Hangi sütü içmek daha tehlikeli

C.Paşa Tıp Fakültesi Öğretim Üyesi Prof. Dr. Ahmet Aydın, sütün, çok faydalı bir içecekken pastörizasyon ve homojenizasyonla çok zararlı bir ürün haline geldiğini söyledi.

Hangi sütü içmek daha tehlikeli
Hangi sütü içmek daha tehlikeli
GİRİŞ 13.01.2008 00:58 GÜNCELLEME 13.01.2008 00:58
Bu Habere 32 Yorum Yapılmış

İstanbul Üniversitesi Cerrahpaşa Tıp Fakültesi Çocuk Sağlığı ve Hastalıkları Ana Bilim Dalı Öğretim Üyesi Prof. Dr. Ahmet Aydın, sütün, çok faydalı bir içecekken pastörizasyon, yüksek ısı uygulaması (UHT) ve homojenizasyonla çok zararlı bir ürün haline geldiğini söyledi.

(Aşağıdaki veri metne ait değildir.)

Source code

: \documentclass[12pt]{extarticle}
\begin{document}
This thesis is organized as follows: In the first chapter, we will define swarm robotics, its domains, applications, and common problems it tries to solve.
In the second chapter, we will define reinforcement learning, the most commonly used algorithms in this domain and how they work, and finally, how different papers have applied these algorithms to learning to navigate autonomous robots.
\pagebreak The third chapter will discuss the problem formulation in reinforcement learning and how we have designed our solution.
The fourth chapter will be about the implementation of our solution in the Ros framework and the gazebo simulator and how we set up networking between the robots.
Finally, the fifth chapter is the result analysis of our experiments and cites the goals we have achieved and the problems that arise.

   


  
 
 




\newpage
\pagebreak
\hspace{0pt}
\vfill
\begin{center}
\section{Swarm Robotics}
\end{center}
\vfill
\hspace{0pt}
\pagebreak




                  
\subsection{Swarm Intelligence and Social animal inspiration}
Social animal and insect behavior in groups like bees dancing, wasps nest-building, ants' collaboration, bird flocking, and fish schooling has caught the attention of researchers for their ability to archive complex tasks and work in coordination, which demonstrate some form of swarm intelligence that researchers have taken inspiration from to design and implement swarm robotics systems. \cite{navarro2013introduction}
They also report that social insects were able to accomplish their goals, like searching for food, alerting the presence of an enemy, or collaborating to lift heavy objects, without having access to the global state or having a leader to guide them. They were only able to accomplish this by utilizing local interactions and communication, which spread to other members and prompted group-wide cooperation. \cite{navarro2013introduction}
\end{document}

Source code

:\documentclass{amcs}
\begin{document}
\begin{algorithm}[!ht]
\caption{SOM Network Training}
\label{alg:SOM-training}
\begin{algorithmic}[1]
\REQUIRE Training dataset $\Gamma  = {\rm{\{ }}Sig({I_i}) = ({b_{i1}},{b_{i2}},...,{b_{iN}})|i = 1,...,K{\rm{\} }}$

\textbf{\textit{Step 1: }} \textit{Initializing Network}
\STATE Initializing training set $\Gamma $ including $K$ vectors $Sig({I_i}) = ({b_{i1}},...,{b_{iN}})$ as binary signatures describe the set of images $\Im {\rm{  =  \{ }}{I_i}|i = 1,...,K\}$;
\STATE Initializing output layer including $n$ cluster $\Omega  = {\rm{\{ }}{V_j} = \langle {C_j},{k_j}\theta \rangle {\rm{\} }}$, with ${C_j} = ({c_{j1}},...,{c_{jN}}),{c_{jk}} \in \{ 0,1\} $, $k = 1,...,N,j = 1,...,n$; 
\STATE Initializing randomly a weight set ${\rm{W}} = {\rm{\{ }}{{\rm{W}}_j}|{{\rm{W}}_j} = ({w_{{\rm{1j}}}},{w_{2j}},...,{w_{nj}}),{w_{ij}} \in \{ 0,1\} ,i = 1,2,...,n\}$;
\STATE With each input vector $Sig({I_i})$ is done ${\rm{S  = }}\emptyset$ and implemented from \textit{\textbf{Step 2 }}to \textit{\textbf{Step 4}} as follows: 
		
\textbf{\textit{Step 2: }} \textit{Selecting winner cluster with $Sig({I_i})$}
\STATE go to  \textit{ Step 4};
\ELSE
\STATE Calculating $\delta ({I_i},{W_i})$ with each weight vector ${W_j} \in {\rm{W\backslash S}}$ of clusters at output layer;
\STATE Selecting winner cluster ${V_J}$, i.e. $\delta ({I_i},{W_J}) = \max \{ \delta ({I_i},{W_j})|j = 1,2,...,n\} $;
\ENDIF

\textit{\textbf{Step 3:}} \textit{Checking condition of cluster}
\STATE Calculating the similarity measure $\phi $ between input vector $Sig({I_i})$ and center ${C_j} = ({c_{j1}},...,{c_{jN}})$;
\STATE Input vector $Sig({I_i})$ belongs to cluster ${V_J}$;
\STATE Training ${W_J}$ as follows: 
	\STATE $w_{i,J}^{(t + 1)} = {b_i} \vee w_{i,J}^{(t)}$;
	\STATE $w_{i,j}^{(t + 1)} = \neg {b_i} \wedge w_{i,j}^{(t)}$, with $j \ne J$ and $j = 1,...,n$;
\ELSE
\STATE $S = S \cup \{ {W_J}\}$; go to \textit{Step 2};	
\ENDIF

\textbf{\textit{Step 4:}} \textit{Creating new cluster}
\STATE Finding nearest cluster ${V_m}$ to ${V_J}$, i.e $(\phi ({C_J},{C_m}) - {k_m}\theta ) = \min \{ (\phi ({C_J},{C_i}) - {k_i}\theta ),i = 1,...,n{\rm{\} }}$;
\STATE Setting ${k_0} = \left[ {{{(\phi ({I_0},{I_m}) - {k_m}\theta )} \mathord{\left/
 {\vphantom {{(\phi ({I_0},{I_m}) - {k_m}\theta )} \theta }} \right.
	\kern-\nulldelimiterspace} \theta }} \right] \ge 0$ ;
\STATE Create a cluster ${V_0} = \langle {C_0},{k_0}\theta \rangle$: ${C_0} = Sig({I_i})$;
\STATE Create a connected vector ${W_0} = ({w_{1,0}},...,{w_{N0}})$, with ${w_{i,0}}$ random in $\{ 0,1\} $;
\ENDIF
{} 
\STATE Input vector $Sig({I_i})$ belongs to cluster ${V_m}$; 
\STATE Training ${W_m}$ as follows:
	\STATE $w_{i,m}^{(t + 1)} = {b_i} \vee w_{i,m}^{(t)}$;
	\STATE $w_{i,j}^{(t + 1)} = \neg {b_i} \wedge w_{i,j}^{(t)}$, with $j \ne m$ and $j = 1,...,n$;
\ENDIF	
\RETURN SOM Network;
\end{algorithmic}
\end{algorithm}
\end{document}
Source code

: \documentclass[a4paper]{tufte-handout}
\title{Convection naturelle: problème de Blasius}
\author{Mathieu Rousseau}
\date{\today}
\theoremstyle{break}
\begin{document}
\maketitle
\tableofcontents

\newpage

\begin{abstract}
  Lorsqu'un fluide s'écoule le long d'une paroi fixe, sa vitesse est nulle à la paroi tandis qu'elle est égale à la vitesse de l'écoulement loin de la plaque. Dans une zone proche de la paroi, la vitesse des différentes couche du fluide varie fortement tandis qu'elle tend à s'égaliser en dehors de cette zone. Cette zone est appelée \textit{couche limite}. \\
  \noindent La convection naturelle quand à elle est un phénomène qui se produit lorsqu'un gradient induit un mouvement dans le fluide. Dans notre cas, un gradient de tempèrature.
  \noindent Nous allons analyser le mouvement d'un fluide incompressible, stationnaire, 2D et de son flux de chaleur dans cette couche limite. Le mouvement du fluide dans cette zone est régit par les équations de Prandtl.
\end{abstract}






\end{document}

Prof. Dr. Ahmet Aydın, AA muhabirine yaptığı açıklamada, sütün raf ömrünü uzatmak için yapılan pastörizasyon ve UHT'nin bazı hastalık yapan bakterileri ortadan kaldırırken, faydalı bakterileri de yok ettiğini söyledi.

Sütün içindeki faydalı bakterilerin hastalık yapmadıkları gibi, birçok hastalığı da önlediğini, sütün kesilmesini ve ekşimesini sağladığını ifade eden Aydın, "Süt, çok faydalı bir içecekken pastörizasoyon, UHT ve homojenizasyonla çok zararlı bir ürün haline geliyor" görüşünü dile getirdi.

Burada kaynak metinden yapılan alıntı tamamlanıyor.